(Listed entries Opens)
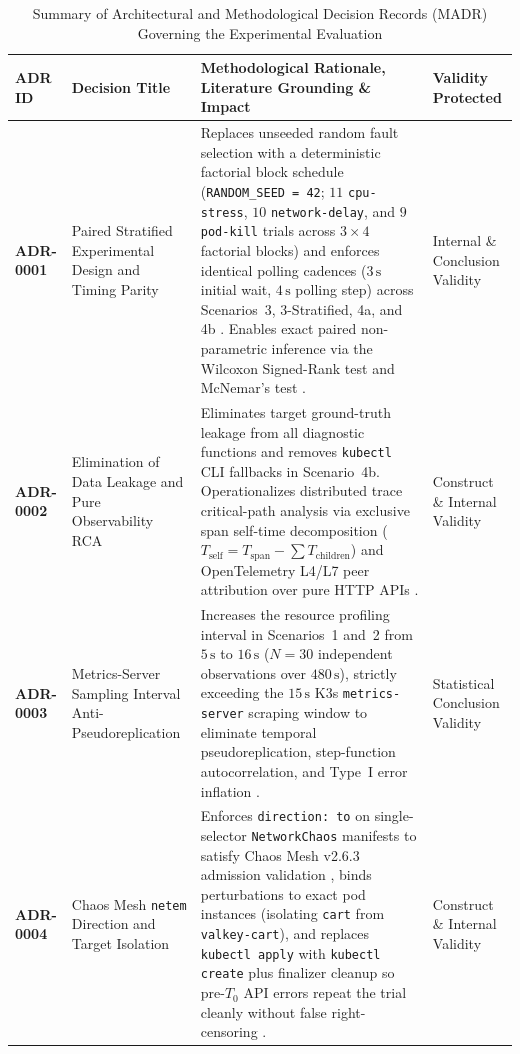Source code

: \begin{table}[htbp]
\centering
\caption{Summary of Architectural and Methodological Decision Records (MADR) Governing the Experimental Evaluation}
\label{tab:madr-summary}
\scriptsize
\renewcommand{\arraystretch}{0.98}
\begin{tabularx}{\textwidth}{|l|p{3.2cm}|X|p{2.6cm}|}
\hline
\textbf{ADR ID} & \textbf{Decision Title} & \textbf{Methodological Rationale, Literature Grounding \& Impact} & \textbf{Validity Protected} \\ \hline
\textbf{ADR-0001} & Paired Stratified Experimental Design and Timing Parity & Replaces unseeded random fault selection with a deterministic factorial block schedule (\texttt{RANDOM\_SEED = 42}; $11$ \texttt{cpu-stress}, $10$ \texttt{network-delay}, and $9$ \texttt{pod-kill} trials across $3 \times 4$ factorial blocks) and enforces identical polling cadences ($3\,\text{s}$ initial wait, $4\,\text{s}$ polling step) across Scenarios~3, 3-Stratified, 4a, and 4b \cite{wohlin_2012}. Enables exact paired non-parametric inference via the Wilcoxon Signed-Rank test \cite{wilcoxon_1945, conover_1999} and McNemar's test \cite{mcnemar_1947}. & Internal \& Conclusion Validity \cite{wohlin_2012} \\ \hline
\textbf{ADR-0002} & Elimination of Data Leakage and Pure Observability RCA & Eliminates target ground-truth leakage \cite{kaufman_2012} from all diagnostic functions and removes \texttt{kubectl} CLI fallbacks in Scenario~4b. Operationalizes distributed trace critical-path analysis \cite{sigelman_2010} via exclusive span self-time decomposition ($T_{\text{self}} = T_{\text{span}} - \sum T_{\text{children}}$) and OpenTelemetry L4/L7 peer attribution over pure HTTP APIs \cite{wang_2024, barata_2026}. & Construct \& Internal Validity \cite{kaufman_2012, verdecchia_2023} \\ \hline
\textbf{ADR-0003} & Metrics-Server Sampling Interval Anti-Pseudoreplication & Increases the resource profiling interval in Scenarios~1 and~2 from $5\,\text{s}$ to $16\,\text{s}$ ($N=30$ independent observations over $480\,\text{s}$), strictly exceeding the $15\,\text{s}$ K3s \texttt{metrics-server} scraping window to eliminate temporal pseudoreplication, step-function autocorrelation, and Type~I error inflation \cite{hurlbert_1984, jain_1991, georges_2007}. & Statistical Conclusion Validity \cite{hurlbert_1984} \\ \hline
\textbf{ADR-0004} & Chaos Mesh \texttt{netem} Direction and Target Isolation & Enforces \texttt{direction: to} on single-selector \texttt{NetworkChaos} manifests to satisfy Chaos Mesh v2.6.3 admission validation \cite{basiri_2016}, binds perturbations to exact pod instances (isolating \texttt{cart} from \texttt{valkey-cart}), and replaces \texttt{kubectl apply} with \texttt{kubectl create} plus finalizer cleanup so pre-$T_0$ API errors repeat the trial cleanly without false right-censoring \cite{sjoberg_2007}. & Construct \& Internal Validity \cite{basiri_2016, sjoberg_2007} \\ \hline

\end{tabularx}
\end{table}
(Listed entries Closes)
▶ _Assignment_
Give back exactly the lines of the listing above that run from the line with "of Architectural and" to the line with "Rationale, Literature Grounding", inclusive.

▶ _Response to the task_
\caption{Summary of Architectural and Methodological Decision Records (MADR) Governing the Experimental Evaluation}
\label{tab:madr-summary}
\scriptsize
\renewcommand{\arraystretch}{0.98}
\begin{tabularx}{\textwidth}{|l|p{3.2cm}|X|p{2.6cm}|}
\hline
\textbf{ADR ID} & \textbf{Decision Title} & \textbf{Methodological Rationale, Literature Grounding \& Impact} & \textbf{Validity Protected} \\ \hline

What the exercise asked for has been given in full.